Confundimos o fim de um ciclo com o término da relação. Confundimos o descanso com o cemitério.
Não é que você vem desamando, o amor ora nervoso se transformou em estabilidade.
Passou da rebentação e se tranquiliza para as braçadas. No raso, as ondas quebram e fazem o dobro do barulho. Quando encontra a afinidade, consegue boiar no olhar do outro. O mar é igual, somente se encontra mais no fundo dele.
Não há mais aquelas brigas homéricas, as discussões duram cada vez menos. Não há mais aquelas viradas sexuais de madrugada, a intimidade tem seus atalhos. Não há mais aquelas conversas intermináveis na cozinha, os horários são mais honrados. É o fim de um ciclo, não é o último capítulo do romance.
Existe uma pressão para que os casais sejam sempre adolescentes apaixonados, agarrando-se em qualquer lugar, com a ansiedade da língua entre os dentes. Mas o casal cresce e aprende a amar no silêncio, na telepatia de uma música, no sofá da preguiça, na companhia de um livro, na dança separada da rotina. O amor público e escandaloso do início torna-se privado e constante.

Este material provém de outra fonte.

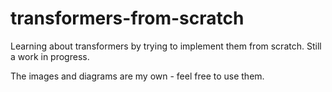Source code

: # transformers-from-scratch
Learning about transformers by trying to implement them from scratch. Still a work in progress.

The images and diagrams are my own - feel free to use them.
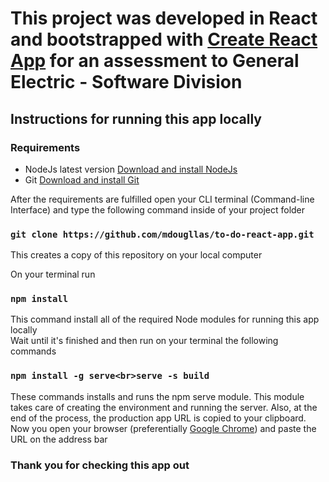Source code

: # This project was developed in React and bootstrapped with [Create React App](https://github.com/facebook/create-react-app) for an assessment to General Electric - Software Division

## Instructions for running this app locally

### Requirements

- NodeJs latest version [Download and install NodeJs](https://nodejs.org/en/download/)
- Git [Download and install Git](https://git-scm.com/downloads)

After the requirements are fulfilled open your CLI terminal (Command-line Interface) and type the following command inside of your project folder

### `git clone https://github.com/mdougllas/to-do-react-app.git`

This creates a copy of this repository on your local computer<br>

On your terminal run

### `npm install`

This command install all of the required Node modules for running this app locally<br>
Wait until it's finished and then run on your terminal the following commands

### `npm install -g serve<br>serve -s build`

These commands installs and runs the npm serve module. This module takes care of creating the environment and running the server. Also, at the end of the process, the production app URL is copied to your clipboard.<br>
Now you open your browser (preferentially [Google Chrome](https://www.google.com/chrome/)) and paste the URL on the address bar

### Thank you for checking this app out
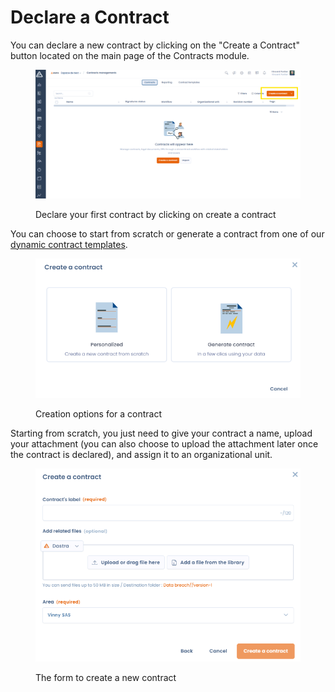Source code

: # Declare a Contract

You can declare a new contract by clicking on the "Create a Contract" button located on the main page of the Contracts module.

<figure><img src="../../.gitbook/assets/image (1) (1) (1).png" alt=""><figcaption><p>Declare your first contract by clicking on create a contract</p></figcaption></figure>

You can choose to start from scratch or generate a contract from one of our[ dynamic contract templates](modeles-de-contrats-dynamiques.md).

<figure><img src="../../.gitbook/assets/image (2) (1) (1).png" alt=""><figcaption><p>Creation options for a contract</p></figcaption></figure>

Starting from scratch, you just need to give your contract a name, upload your attachment (you can also choose to upload the attachment later once the contract is declared), and assign it to an organizational unit.

<figure><img src="../../.gitbook/assets/image (3) (1).png" alt=""><figcaption><p>The form to create a new contract</p></figcaption></figure>

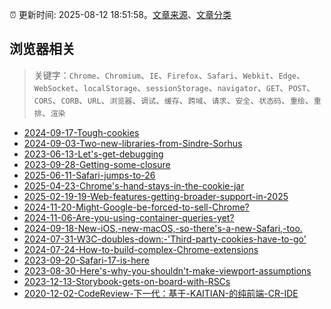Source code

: :alarm_clock: 更新时间: 2025-08-12 18:51:58。[文章来源](/README.md)、[文章分类](/TAGS.md)

## 浏览器相关


> 关键字：`Chrome`、`Chromium`、`IE`、`Firefox`、`Safari`、`Webkit`、`Edge`、`WebSocket`、`localStorage`、`sessionStorage`、`navigator`、`GET`、`POST`、`CORS`、`CORB`、`URL`、`浏览器`、`调试`、`缓存`、`跨域`、`请求`、`安全`、`状态码`、`重绘`、`重排`、`渲染`



- [2024-09-17-Tough-cookies](https://nodeweekly.com/issues/548) 
- [2024-09-03-Two-new-libraries-from-Sindre-Sorhus](https://nodeweekly.com/issues/546) 
- [2023-06-13-Let's-get-debugging](https://nodeweekly.com/issues/490) 
- [2023-09-28-Getting-some-closure](https://javascriptweekly.com/issues/656) 
- [2025-06-11-Safari-jumps-to-26](https://frontendfoc.us/issues/696) 
- [2025-04-23-Chrome's-hand-stays-in-the-cookie-jar](https://frontendfoc.us/issues/689) 
- [2025-02-19-19-Web-features-getting-broader-support-in-2025](https://frontendfoc.us/issues/680) 
- [2024-11-20-Might-Google-be-forced-to-sell-Chrome?](https://frontendfoc.us/issues/669) 
- [2024-11-06-Are-you-using-container-queries-yet?](https://frontendfoc.us/issues/667) 
- [2024-09-18-New-iOS,-new-macOS,-so-there's-a-new-Safari,-too.](https://frontendfoc.us/issues/660) 
- [2024-07-31-W3C-doubles-down:-'Third-party-cookies-have-to-go'](https://frontendfoc.us/issues/654) 
- [2024-07-24-How-to-build-complex-Chrome-extensions](https://frontendfoc.us/issues/653) 
- [2023-09-20-Safari-17-is-here](https://frontendfoc.us/issues/610) 
- [2023-08-30-Here's-why-you-shouldn't-make-viewport-assumptions](https://frontendfoc.us/issues/607) 
- [2023-12-13-Storybook-gets-on-board-with-RSCs](https://react.statuscode.com/issues/366) 
- [2020-12-02-CodeReview-下一代：基于-KAITIAN-的纯前端-CR-IDE](https://fed.taobao.org/blog/taofed/do71ct/uyaxag)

Não é pior, nem melhor, é uma fase necessária para seguir se conhecendo. Já convivem para saber o que é certo e errado, o que deve ser dito ou não, o que causa confusão e o que traz segurança. É a experiência de antever os problemas e procurar soluções antes do choque. Suspira-se no lugar de gritar, afasta-se no lugar de implicar.
Pode sugerir que cansou e que se acostumou, pode transparecer cedência, retração e anulação de personalidade. Pois não se vê com o mesmo vigor e intensidade de antes, com a mesma selvageria do desejo. Só que a consolidação do namoro prevê exatamente a baixa da guarda e das defesas.
Quantos pares se separam por acreditar que o relacionamento se amornou? E não é verdade, os laços estão distintos, costurados em amizade e entendimento. A adrenalina da aventura é agora o respeito às diferenças.
Temos a necessidade de impor a paixão como demonstração de amor. O amor fala por si, não admite comparação. Envelhecer juntos requer a solidão a dois. Uma solidão feliz e pacífica.
É quando o casamento não divide apenas o espaço, divide o mais difícil de se repartir: o tempo.